L’Étranger
Shimazaki Tōson – 1922Jamais publié en France, L’Étranger est le récit que Shimazaki fait de son expatriation en 1914, à Paris puis Limoges.
Avant d’y arriver, Shimazaki avait entendu parler de Limoges, connue pour ses porcelaines à l’étranger, déjà visitée par des industriels japonais une dizaine d’années auparavant. Mais cette installation provisoire en Limousin est le fruit du hasard ; c’est la logeuse parisienne de Shimazaki qui, face à l’avancée des troupes allemandes, lui conseille de se replier dans sa ville d’origine où elle a conservé de la famille. Accompagné de quelques amis, dont le peintre Masamune Tokusaburo, l’auteur s’installe au 107 de la rue de Babylone, tout près de la Vienne.
Dans ce récit, Shimazaki offre le témoignage sensible de ses relations amicales avec la population locale et de sa compassion à leur égard en ces temps troublés. Il produit aussi une description poétique et attendrie du paysage limougeaud du début de siècle, dont la dimension campagnarde transparaît très nettement.

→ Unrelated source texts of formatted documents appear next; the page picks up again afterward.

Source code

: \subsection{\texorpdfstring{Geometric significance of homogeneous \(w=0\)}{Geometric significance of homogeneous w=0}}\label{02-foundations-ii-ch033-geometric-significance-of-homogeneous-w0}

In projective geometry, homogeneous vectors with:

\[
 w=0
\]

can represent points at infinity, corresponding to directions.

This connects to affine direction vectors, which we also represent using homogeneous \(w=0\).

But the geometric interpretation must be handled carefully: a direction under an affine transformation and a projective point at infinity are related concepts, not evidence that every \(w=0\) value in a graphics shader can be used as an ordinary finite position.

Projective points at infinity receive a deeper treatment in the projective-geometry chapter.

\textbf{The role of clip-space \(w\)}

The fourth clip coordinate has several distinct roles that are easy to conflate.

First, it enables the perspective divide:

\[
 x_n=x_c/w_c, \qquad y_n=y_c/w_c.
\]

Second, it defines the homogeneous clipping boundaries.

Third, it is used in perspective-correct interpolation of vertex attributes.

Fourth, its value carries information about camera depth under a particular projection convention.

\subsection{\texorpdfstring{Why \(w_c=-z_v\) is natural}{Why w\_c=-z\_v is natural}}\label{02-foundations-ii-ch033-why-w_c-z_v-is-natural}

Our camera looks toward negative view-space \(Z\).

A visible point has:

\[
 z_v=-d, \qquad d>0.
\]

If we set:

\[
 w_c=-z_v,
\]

Aujourd’hui encore, des touristes japonais de passage en France cherchent cette demeure où l’un de leurs plus célèbres écrivains a séjourné.

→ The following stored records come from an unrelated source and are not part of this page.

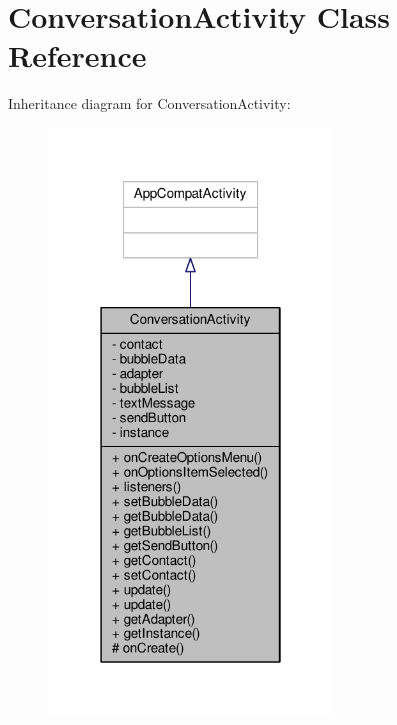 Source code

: \hypertarget{a00007}{\section{Conversation\+Activity Class Reference}
\label{a00007}
}


Inheritance diagram for Conversation\+Activity\+:
\nopagebreak
\begin{figure}[H]
\begin{center}
\leavevmode
\includegraphics[width=214pt]{a00074}
\end{center}
\end{figure}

De nombreux visiteurs venus de très loin, en découvrant la petite maison, demeurée intacte et signalée par une plaque apposée par la municipalité en 1990, en parcourant les rues des coteaux, aujourd’hui lotis, d’où l’on perçoit toujours, de certains points bien précis, les trois clochers, en attendant des heures calmes du jour ou de la nuit pour percevoir le bruit sourd de la Vienne, en retrouvant des témoins ou des descendants de témoins des scènes décrites, ne peuvent retenir des larmes de bonheur sur les traces des pas de leur illustre compatriote.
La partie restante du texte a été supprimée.